For a conservative state like Mississippi, a Bill signed by Governor Haley Barbour last week which establishes some kind of sex education in public schools is a surprisingly decent effort to dominate the growing problem of pregnancies.
Although many lawmakers were opposed to the law, and many people prefer here is explained at home instead of at the school, there is no doubt that the rate of teenage pregnancy abysmally high in the State requires some kind of action to stop this problem.
The draft law requires districts to establish a program within the school year 2012-13. Wisely, has a lot of safeguards built in.
The main of them is that the classes are optional, the parents have to sign papers allowing her child in the class. The law also requires that children be taught in separate classes. Finally, cannot be discussed abortion as a means of birth control.
School boards may choose between an "abstinence-only" or a "withdrawal" program or a program developed by the State.
It only indicates that abstaining from sex before marriage and remaining faithful married form "only determined to avoid pregnancy outside of marriage." The program can talk about condoms if you include the risks and failure rates, but can not discuss how to use them.
Withdrawal allows the discussion of other contraceptives, along with more details about the diseases of sexually transmitted infections and their prevention.
The Act also established a group of teen pregnancy prevention.

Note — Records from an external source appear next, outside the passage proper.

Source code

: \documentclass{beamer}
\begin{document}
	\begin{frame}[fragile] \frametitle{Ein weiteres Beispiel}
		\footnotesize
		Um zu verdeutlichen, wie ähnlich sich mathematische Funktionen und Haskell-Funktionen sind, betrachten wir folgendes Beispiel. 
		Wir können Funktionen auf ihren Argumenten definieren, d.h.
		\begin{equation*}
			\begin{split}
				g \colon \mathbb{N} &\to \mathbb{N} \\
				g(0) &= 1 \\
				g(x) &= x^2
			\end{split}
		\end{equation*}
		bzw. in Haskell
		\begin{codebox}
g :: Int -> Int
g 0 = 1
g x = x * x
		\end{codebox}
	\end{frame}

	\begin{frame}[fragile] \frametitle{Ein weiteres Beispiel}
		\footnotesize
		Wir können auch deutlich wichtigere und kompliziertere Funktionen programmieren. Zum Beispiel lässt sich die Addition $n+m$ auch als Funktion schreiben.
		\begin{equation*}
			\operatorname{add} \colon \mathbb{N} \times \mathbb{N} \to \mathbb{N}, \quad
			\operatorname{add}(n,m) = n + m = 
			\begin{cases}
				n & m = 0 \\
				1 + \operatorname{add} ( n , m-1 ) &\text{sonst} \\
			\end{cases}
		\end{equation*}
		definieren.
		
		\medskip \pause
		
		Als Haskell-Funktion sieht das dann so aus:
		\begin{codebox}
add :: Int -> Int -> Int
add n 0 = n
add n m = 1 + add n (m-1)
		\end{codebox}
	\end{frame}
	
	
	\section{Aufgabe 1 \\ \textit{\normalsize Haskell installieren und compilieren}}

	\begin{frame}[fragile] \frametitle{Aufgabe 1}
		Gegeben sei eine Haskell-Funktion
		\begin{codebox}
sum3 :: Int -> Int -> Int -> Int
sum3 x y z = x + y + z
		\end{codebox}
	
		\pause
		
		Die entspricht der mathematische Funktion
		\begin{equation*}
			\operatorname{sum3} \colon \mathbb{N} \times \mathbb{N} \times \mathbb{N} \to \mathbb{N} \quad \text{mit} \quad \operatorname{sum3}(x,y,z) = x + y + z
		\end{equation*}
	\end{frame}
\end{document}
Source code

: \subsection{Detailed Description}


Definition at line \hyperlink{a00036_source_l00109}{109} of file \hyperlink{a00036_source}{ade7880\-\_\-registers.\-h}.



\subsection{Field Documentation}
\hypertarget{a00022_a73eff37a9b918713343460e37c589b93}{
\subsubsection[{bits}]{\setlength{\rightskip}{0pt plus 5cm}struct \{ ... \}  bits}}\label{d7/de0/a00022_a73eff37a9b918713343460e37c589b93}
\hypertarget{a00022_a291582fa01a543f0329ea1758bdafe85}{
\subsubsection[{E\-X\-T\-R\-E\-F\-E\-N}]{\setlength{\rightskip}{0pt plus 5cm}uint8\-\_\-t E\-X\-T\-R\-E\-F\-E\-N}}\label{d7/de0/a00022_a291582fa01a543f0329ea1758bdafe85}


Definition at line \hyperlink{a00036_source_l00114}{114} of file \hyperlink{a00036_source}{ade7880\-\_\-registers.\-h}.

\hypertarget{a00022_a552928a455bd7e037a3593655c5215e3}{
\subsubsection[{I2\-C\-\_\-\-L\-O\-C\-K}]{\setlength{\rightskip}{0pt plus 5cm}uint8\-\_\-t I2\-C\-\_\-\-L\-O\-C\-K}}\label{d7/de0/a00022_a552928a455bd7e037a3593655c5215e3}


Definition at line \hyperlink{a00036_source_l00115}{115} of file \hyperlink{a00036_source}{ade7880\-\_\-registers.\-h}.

One of its missions is to see if none of this works by measuring the changes in the rate of pregnancy in adolescence of a region and analyzing if programs of abstinence or abstinence only make any difference in the rates of adolescent pregnancy.
The cold truth of the matter is that it will be difficult for any programme of sex education to make a difference. Adolescents are exposed to a lot of sexual images as adolescents. American popular culture - music, television and film - is full of such images, and most flagrant obtains all the time.

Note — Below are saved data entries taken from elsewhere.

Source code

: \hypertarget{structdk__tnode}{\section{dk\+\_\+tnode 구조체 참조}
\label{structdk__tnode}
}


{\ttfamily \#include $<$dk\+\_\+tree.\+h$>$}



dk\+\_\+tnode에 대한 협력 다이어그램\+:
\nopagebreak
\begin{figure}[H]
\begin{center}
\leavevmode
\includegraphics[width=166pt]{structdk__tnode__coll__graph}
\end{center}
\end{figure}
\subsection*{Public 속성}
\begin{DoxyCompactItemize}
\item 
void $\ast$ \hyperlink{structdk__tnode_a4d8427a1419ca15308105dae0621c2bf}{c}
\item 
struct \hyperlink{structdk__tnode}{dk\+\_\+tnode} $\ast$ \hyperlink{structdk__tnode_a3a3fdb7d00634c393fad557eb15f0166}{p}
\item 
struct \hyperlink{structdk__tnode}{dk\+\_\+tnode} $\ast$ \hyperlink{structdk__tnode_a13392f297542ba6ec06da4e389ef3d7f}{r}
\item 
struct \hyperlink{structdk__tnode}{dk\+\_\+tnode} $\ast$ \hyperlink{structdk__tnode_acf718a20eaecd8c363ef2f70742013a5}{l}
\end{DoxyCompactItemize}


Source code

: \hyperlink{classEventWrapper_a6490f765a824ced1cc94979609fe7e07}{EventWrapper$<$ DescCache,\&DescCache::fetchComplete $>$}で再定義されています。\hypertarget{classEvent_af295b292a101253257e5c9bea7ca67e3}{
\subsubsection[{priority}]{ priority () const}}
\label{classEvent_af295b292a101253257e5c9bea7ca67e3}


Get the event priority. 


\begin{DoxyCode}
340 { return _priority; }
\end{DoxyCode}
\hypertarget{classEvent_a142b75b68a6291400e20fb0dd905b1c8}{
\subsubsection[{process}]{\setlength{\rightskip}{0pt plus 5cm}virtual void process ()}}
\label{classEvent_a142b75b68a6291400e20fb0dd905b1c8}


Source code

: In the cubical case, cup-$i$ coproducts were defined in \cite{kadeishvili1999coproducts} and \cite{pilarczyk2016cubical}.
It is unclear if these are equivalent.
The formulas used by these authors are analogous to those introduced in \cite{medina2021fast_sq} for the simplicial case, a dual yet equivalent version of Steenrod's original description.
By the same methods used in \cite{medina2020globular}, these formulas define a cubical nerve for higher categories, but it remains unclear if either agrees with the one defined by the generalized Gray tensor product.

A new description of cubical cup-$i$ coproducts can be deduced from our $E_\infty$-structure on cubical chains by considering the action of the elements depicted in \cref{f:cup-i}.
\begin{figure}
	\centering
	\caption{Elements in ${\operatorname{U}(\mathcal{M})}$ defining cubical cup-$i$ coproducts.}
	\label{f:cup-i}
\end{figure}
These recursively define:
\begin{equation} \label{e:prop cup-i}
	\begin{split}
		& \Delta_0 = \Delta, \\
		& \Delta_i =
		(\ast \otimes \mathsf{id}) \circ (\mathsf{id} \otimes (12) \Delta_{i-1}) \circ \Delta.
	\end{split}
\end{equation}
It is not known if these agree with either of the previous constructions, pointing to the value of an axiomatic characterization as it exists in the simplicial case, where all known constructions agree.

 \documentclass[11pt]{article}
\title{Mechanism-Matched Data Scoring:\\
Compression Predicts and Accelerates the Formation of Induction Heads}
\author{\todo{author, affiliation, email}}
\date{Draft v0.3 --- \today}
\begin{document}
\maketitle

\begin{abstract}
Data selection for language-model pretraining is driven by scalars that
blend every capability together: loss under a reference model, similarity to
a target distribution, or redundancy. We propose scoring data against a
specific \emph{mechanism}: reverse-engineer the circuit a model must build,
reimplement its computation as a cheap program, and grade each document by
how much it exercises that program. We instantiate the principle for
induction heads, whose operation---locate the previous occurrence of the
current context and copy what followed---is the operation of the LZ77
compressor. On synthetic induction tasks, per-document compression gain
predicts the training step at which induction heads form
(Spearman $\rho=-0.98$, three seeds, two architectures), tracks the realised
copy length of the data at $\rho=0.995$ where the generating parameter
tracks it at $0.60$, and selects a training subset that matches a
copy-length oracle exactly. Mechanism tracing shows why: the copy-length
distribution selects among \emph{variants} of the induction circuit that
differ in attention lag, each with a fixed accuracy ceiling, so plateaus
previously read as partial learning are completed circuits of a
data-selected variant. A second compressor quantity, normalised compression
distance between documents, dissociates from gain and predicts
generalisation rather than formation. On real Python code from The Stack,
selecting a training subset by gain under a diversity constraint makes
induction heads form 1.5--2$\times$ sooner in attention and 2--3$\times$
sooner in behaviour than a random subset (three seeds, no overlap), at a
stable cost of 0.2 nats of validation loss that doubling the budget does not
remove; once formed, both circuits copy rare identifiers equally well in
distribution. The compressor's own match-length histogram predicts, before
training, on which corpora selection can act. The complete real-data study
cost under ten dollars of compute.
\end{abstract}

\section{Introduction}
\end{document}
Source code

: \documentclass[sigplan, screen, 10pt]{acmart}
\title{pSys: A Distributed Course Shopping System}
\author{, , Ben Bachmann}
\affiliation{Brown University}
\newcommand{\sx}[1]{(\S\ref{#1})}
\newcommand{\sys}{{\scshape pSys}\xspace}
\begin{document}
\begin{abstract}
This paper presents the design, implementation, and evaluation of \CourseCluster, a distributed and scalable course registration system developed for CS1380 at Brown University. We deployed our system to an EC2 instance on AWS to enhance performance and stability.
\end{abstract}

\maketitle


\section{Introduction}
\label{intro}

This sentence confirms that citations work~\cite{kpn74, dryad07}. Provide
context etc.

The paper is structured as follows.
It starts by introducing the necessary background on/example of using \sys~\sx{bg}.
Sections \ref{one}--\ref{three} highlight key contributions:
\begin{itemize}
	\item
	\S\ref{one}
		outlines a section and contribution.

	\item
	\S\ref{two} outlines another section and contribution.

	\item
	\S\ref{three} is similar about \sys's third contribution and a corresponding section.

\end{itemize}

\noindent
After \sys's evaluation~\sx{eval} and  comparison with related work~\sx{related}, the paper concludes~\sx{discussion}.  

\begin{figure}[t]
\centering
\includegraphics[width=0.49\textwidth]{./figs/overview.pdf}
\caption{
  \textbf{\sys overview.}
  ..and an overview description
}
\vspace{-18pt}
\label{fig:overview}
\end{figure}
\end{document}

Parents monitor what their children see and hear may be convinced that ultimately natural curiosity will get the best of their children. At that point, parents should expect children some of what has warned above will sink.

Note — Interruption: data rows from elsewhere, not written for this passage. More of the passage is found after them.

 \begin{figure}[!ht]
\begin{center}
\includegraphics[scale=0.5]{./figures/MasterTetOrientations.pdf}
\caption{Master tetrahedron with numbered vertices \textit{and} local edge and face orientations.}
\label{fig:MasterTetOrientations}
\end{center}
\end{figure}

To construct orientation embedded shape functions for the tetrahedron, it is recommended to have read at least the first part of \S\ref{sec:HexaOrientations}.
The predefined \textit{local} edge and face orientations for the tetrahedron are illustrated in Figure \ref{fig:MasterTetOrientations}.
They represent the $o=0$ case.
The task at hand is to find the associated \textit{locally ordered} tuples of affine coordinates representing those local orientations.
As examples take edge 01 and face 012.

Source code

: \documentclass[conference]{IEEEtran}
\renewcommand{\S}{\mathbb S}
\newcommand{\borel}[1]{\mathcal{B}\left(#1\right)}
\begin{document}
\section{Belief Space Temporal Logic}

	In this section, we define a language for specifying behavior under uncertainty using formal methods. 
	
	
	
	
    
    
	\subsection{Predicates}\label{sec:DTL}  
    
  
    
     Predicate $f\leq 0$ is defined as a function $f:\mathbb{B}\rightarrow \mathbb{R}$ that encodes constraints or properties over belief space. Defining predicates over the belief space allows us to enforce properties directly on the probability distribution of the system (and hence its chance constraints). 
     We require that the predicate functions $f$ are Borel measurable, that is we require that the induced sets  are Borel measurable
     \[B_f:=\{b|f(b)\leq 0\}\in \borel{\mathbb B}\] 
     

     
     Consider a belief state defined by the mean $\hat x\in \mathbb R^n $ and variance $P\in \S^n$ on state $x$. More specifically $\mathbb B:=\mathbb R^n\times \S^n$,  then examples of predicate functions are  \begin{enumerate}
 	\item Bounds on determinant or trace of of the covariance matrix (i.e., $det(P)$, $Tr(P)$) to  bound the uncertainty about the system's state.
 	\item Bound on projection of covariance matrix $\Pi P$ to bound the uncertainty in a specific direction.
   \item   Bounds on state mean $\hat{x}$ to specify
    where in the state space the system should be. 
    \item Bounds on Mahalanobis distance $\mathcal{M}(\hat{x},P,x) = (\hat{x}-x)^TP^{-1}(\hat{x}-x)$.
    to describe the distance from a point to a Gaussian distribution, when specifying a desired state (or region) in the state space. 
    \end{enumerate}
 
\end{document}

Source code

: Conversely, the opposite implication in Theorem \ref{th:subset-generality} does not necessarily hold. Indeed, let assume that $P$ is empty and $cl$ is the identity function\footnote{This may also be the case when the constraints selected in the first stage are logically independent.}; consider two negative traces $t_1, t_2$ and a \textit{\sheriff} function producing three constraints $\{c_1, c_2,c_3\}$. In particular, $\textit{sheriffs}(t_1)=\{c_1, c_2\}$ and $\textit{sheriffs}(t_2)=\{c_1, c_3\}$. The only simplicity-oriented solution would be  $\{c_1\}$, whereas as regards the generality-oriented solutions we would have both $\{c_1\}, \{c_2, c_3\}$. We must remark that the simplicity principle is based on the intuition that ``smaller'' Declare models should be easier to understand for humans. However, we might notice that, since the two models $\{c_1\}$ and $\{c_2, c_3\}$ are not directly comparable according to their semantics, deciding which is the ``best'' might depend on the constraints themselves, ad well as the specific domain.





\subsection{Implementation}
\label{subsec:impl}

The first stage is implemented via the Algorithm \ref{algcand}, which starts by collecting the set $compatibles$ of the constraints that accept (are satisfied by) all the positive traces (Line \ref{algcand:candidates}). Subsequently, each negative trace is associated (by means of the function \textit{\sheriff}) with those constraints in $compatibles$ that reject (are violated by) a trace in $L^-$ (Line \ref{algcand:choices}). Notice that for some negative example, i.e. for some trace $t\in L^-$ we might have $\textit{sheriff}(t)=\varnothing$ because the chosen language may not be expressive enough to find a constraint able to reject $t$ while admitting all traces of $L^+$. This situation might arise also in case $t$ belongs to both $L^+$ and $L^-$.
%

Another cold truth is that most of the burden of teen pregnancy to young mothers and their families. Let us hope that classroom curricula will be placed on the fact that although pregnancy may be physically uncomfortable, is that you nothing in comparison with pains, frustrations and costs of raising a child.
Ideally, the opponents of the bill were right when they said that sex should be debated at home. But you're not talking in enough homes, and this problem is holding back potential of the Mississippi. The program worth to try it.